Golden may be hitting the granting jackpot if two applications are successful for a very rare 100 per cent coverage on infrastructure projects.
At the regular council meeting on Jan. 14, council unanimously voted to move forward with two applications to the Federal Gas Tax Fund Strategic Priorities Fund, with little discussion.
In almost every other granting opportunity available to municipalities, not all of the funds are offered. The standard formula is usually two thirds of the given project will be covered through a grant, and the final third would be covered by the municipality. A 100 per cent grant is exceptionally rare.
“Years ago when the Gas Tax (the tax paid at the pump across the country) first emerged, it had a very limited repertoire of what it could be applied for. It was anything to do with transportation because it’s a gas tax. But now, it has opened up and it can be applied through a pallet of different options,” said Chief Administrative Officer Jon Wilsgard.

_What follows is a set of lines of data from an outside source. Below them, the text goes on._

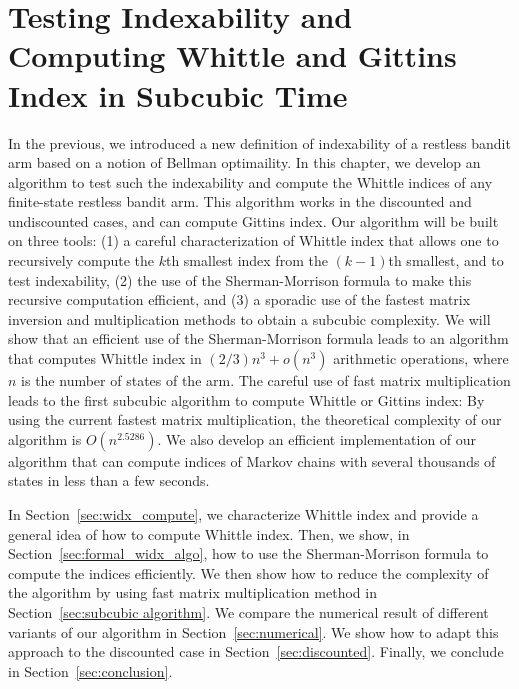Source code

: \begingroup

\let\clearpage\relax

\chapter{Testing Indexability and Computing Whittle and Gittins Index in Subcubic Time}
\label{ch:index_computation}

In the previous, we introduced a new definition of indexability of a restless bandit arm based on a notion of Bellman optimaility.
In this chapter, we develop an algorithm to test such the indexability and compute the Whittle indices of any finite-state restless bandit arm.
This algorithm works in the discounted and undiscounted cases, and can compute Gittins index.
Our algorithm will be built on three tools: (1) a careful characterization of Whittle index that allows one to recursively compute the $k$th smallest index from the $(k-1)$th smallest, and to test indexability, (2) the use of the Sherman-Morrison formula to make this recursive computation efficient, and (3) a sporadic use of the fastest matrix inversion and multiplication methods to obtain a subcubic complexity.
We will show that an efficient use of the Sherman-Morrison formula leads to an algorithm that computes Whittle index in $(2/3)n^3 + o(n^3)$ arithmetic operations, where $n$ is the number of states of the arm. 
The careful use of fast matrix multiplication leads to the first subcubic algorithm to compute Whittle or Gittins index: By using the current fastest matrix multiplication, the theoretical complexity of our algorithm is $O(n^{2.5286})$.
We also develop an efficient implementation of our algorithm that can compute indices of Markov chains with several thousands of states in less than a few seconds.

In Section~\ref{sec:widx_compute}, we characterize Whittle index and provide a general idea of how to compute Whittle index. Then, we show, in Section~\ref{sec:formal_widx_algo}, how to use the Sherman-Morrison formula to compute the indices efficiently. We then show how to reduce the complexity of the algorithm by using fast matrix multiplication method in Section~\ref{sec:subcubic algorithm}. We compare the numerical result of different variants of our algorithm in Section~\ref{sec:numerical}. We show how to adapt this approach to the discounted case in Section~\ref{sec:discounted}.  Finally, we conclude in Section~\ref{sec:conclusion}.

In the past most applications for these funds had to be transportation related, but this cycle has opened it up to other areas including disaster mitigation and tourism infrastructure – key areas for Golden.
The first application, with a value of $2.7 million, will focus on four roads in Golden’s downtown. There will be road structure and utility upgrades on 9th Avenue North, 8th Avenue North, and 6th Street North.

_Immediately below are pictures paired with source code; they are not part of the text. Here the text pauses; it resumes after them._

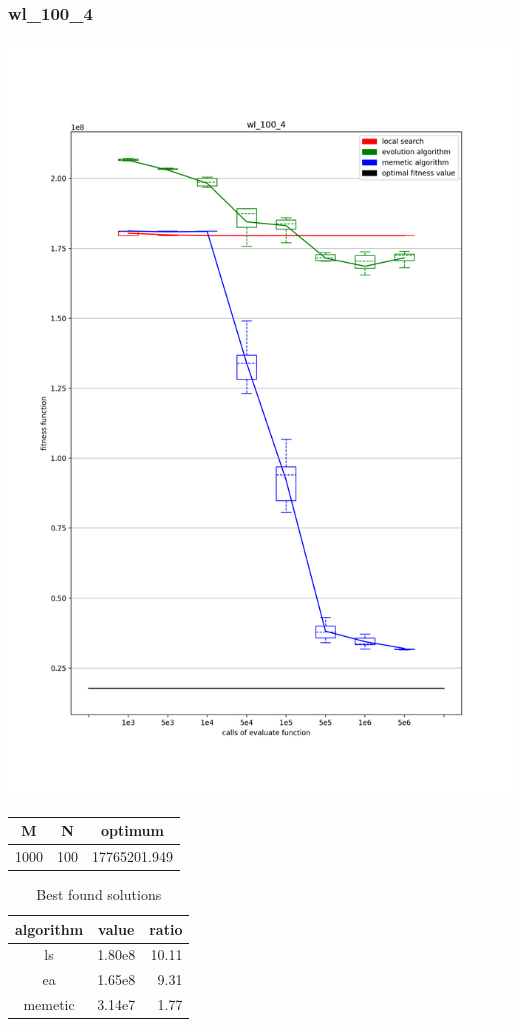 \documentclass{beamer}
\begin{document}
\begin{frame}
    \frametitle{wl\_100\_4}
    \begin{minipage}{0.5\textwidth}
        \includegraphics[width=\textwidth]{wl_100_4.png}
    \end{minipage}
    \begin{minipage}{0.4\textwidth}
        \begin{tabular}{ c | c | c }
            M & N & optimum \\
            \hline
            1000 & 100 & 17765201.949 \\
        \end{tabular}
        \begin{table}
            \centering
            \begin{tabular}{ c | c | r }
                algorithm & value & ratio \\
                \hline
                ls & 1.80e8 & 10.11\\
                ea & 1.65e8 & 9.31\\
                memetic & 3.14e7 & 1.77\\
            \end{tabular}
            \caption{Best found solutions}
        \end{table}
    \end{minipage}
\end{frame}
\end{document}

“This comes from our asset renewal plan that we’ve developed and taken to council in the past,” said Manager of Operations Chris Cochran. The municipality has a 10-year asset renewal plan for infrastructure, and upgrades to these streets were at the top of the list.
The second application, which falls under Disaster Mitigation and Tourism Infrastructure projects, will be a $4.9 million undertaking that will tackle the Town’s dykes.
“We’ve decided to return to an old priority of council, and obviously there’s a community safety issue here,” said Wilsgard.
There are three main components to this project including 330 lineal metres of dyke improvement and community enhancement adjacent to the north bank, referred to as the Bridge to Bridge project, 1.1km of dyke raising from the canyon to the confluence on both sides of the river, and vegetation management for 5.2km of assessed dyke.
“We saw an opportunity here that may never come about again,” said Wilsgard.
The first component of this application was proposed before, but didn’t move ahead after a referendum decided not to borrow funds for it.
If this application is successful, the municipality can complete the $4.9 million project at no cost to the local tax payer.
The two applications are due on April 15, after which the Union of British Columbia Municipalities will begin the approval process. There’s no indication when applications will be approved, but if Golden is successful they will start moving forward with the projects.
“Between these two applications, we’re going to change the entire face and character of the downtown,” said Wilsgard.
“If the stars align and they’re both approved, it will be huge,” said Cochran.